» **Exercise brief**
Within the entries below, find every line that has the string "入方向的", then copy it.

Segment Start: Supplied information

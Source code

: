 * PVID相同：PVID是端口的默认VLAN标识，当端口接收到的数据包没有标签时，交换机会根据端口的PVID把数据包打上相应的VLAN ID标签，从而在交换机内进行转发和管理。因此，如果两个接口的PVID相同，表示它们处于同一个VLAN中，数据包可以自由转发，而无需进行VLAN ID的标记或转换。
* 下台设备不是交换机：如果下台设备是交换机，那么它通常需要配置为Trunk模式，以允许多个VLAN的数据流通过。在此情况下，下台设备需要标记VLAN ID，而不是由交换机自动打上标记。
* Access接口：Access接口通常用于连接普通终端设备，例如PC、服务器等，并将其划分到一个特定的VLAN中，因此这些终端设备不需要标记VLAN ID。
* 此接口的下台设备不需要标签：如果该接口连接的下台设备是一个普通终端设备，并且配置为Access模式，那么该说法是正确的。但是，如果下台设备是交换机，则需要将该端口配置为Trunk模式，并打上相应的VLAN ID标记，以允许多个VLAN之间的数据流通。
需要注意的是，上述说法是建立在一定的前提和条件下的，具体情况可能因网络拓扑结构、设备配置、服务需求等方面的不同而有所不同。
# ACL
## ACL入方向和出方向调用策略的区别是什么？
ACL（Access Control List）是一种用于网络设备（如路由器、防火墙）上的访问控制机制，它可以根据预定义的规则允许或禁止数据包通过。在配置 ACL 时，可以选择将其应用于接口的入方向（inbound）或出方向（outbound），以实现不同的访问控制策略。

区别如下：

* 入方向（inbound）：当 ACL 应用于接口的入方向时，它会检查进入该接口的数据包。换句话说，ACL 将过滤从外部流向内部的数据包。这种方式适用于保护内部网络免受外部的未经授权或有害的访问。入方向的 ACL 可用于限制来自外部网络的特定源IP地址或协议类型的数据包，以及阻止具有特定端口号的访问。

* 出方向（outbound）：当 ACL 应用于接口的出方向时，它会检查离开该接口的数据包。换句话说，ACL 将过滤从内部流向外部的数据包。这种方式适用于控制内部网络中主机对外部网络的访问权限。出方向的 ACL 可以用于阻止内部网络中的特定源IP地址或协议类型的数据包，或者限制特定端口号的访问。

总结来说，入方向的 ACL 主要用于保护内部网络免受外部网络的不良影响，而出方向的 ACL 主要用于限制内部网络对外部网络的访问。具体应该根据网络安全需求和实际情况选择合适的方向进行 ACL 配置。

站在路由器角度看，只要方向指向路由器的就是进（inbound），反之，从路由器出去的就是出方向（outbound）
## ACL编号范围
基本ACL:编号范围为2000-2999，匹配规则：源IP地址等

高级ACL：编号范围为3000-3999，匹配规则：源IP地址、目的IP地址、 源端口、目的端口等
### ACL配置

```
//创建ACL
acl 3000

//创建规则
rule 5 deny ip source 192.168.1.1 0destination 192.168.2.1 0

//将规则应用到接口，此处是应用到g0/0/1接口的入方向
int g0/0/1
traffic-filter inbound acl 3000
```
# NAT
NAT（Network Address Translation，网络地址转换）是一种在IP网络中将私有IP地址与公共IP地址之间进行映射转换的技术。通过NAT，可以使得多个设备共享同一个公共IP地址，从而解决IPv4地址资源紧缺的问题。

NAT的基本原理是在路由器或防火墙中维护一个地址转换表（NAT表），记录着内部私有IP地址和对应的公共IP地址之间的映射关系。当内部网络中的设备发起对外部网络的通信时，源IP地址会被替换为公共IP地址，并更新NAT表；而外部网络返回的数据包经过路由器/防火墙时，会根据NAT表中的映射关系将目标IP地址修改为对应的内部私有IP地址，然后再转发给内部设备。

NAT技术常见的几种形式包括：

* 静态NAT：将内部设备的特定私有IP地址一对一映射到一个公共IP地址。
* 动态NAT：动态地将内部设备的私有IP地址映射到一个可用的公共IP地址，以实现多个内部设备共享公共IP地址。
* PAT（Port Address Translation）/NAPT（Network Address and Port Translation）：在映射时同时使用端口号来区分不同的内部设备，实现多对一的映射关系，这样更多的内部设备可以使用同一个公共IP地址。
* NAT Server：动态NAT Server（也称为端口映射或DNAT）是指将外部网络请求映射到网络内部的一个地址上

Segment End: Supplied information

» **Exercise solution**
* 入方向（inbound）：当 ACL 应用于接口的入方向时，它会检查进入该接口的数据包。换句话说，ACL 将过滤从外部流向内部的数据包。这种方式适用于保护内部网络免受外部的未经授权或有害的访问。入方向的 ACL 可用于限制来自外部网络的特定源IP地址或协议类型的数据包，以及阻止具有特定端口号的访问。
总结来说，入方向的 ACL 主要用于保护内部网络免受外部网络的不良影响，而出方向的 ACL 主要用于限制内部网络对外部网络的访问。具体应该根据网络安全需求和实际情况选择合适的方向进行 ACL 配置。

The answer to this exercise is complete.